Could a Volkswagen-style Scandal Happen at Your Company?

The stunning news that Volkswagen deliberately undermined emissions tests in an estimated 11 million cars worldwide is a spectacular example of the consequences of dishonesty combined with unbridled ambition. It is also an example of the near-boundless human ability to avoid unpleasant facts.

Volkswagen’s unbridled ambition is suddenly central to what is shaping up as one of the great corporate scandals of the age. On Tuesday, Volkswagen said it had installed software in 11 million diesel cars that cheated on emissions tests, allowing the vehicles to spew far more deadly pollutants than regulations allowed.

— By Danny Hakim, Aaron M. Kessler and Jack Ewing, "As Volkswagen Pushed to Be No. 1, Ambitions Fueled a Scandal," New York Times, September. 26, 2015.

I recognize from my years advising clients about risk in consumer products the "creative problem solving" of some businesses.  The idea of a defeat device is not so far out. It is not unusual for a business to entertain “creative solutions” to compliance problems in mass-marketed products.  However, it is unusual for a project like the defeat device to go into large scale production at a company with the size and visibility of Volkswagen.

Ethics and compliance programs are not in place to curb the business from exploring innovation needed to solve difficult problems.  Ethics and compliance provides safeguards allowing the business to explore all the options it can dream up and at the same time balance these options against risk avoid ethical or compliance calamities. Safeguards allow the business to innovate safely.

The VW scandal is a reminder that human nature can result in smart people making stupid decisions.  It appears VW was willfully blind to the downsides of its decision to produce cars installed with defeat devices.  It was also blind to the high likelihood that the defeat devices would be discovered and result in the scandal that broke last week.

The sheer size of the marketplace for VW cars made it highly likely that every observable aspect of the cars would become known to the public with time.  Given a large enough number of opportunities for a secret to be exposed, it will be exposed. Each of the 11 million cars presents an opportunity for discovery.

Thinking that the kind of disaster at Volkswagen could never happen in our companies is a mistake.   Margret Hefferman in her book Willful Blindness: Why We Ignore the Obvious at Our Peril explains the context around several famous ethical failures and what type of organizational environments allows red-flags about impending disaster to be ignored.  Hefferman beautifully describes the basic elements of human nature that encourage us to blind ourselves to unpleasant facts:

We mostly admit the information that makes us feel great about ourselves while conveniently filtering whatever unsettles our fragile egos . . . An unconscious (and much denied) impulse to obey and conform shields us from confrontations and crowds provide friendly alibis for our inertia. And money has the power to blind us, even to our better selves.
— Hefferman, Margret, Willful Blindness: Why We Ignore the Obvious at Our Peril, (New York, Walker & Company 2012) Introduction.
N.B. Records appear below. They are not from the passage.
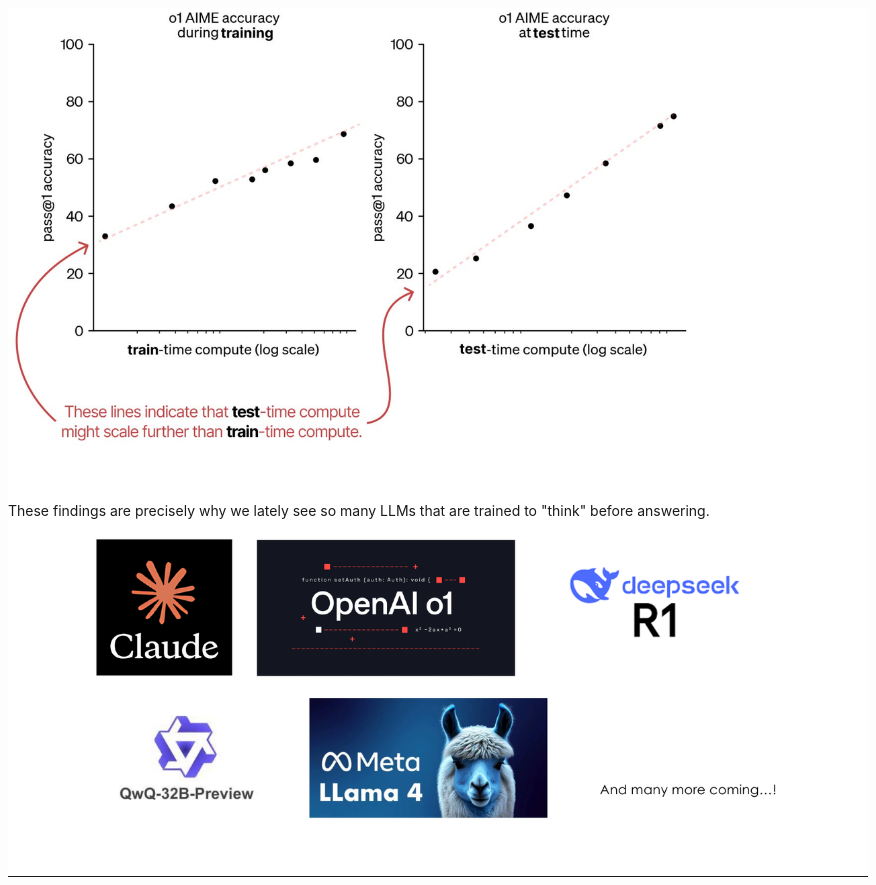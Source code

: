   <img src="assets/scaling-laws-reasoning.png" alt="scaling-laws" style="width: 80%;">
</p>
<br>

These findings are precisely why we lately see so many LLMs that are trained to "think" before answering.
<br>
<p style="text-align: center;">
  <img src="assets/reasoning-llms.pdf" alt="reasoning-llms" style="width: 80%;">
</p>
<br>

---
Volkswagen’s actions are shocking, but many human organizations are capable of the same bad decisions. At the greatest risk are organizations that ignore the possibility of failure because they believe good intentions will keep failure from happening to them. Now is the time to reflect and assess the decision-making safeguards in our own companies.

[i] The information that piqued the interest of the Environmental Protection Agency came from a very straightforward study done by engineers at the West Virginia University’s Center for Alternative Fuels, Engines and Emissions (CAFEE) in 2014.  The engineers rented VW diesel, measured tailpipe emissions on the road and compared the results with lab emissions tests on the same cars. The difference between the measurements made on the road and those made in the lab were up to 35 times over the emission standards set by the EPA.  The study was presented to a public forum in California with people from the California Air Resources Board and the EPA in the audience, and the results were also published online.